Entries taken from a collection —
--
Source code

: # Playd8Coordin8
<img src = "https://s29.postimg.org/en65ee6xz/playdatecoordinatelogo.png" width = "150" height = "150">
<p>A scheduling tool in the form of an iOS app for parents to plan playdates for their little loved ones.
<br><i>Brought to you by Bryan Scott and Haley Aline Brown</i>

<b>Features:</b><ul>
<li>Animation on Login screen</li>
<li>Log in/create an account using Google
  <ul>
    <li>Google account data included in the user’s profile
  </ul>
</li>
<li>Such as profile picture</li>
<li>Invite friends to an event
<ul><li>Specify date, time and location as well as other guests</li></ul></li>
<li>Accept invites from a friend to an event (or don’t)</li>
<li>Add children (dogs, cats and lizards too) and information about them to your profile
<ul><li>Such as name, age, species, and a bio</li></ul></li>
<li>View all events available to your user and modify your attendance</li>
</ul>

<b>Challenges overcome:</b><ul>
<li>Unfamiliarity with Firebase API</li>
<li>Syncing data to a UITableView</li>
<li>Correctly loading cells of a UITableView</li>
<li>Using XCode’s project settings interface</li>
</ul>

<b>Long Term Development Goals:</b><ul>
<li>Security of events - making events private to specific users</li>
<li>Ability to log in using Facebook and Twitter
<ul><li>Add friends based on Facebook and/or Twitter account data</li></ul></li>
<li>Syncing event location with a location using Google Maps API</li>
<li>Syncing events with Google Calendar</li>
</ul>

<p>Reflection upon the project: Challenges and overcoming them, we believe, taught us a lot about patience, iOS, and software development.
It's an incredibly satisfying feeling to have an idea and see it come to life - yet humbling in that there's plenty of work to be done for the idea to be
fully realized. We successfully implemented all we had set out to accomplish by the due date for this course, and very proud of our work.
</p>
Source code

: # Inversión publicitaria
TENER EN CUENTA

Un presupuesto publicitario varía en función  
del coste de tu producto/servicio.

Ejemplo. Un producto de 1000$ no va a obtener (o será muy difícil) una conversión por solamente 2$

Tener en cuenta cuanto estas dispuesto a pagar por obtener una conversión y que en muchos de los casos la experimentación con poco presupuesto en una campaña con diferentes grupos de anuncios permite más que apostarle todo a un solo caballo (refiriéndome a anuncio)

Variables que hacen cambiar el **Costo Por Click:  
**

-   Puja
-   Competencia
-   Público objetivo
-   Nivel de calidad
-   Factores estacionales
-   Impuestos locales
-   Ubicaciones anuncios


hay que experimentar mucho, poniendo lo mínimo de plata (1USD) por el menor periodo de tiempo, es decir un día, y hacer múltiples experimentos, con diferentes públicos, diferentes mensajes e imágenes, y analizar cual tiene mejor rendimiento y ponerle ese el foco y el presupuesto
--
DESCRIPTION OF THE TASK — Pull each line containing "Syncing" from the records.

WRITTEN ANSWER —
<li>Syncing data to a UITableView</li>
<li>Syncing event location with a location using Google Maps API</li>
<li>Syncing events with Google Calendar</li>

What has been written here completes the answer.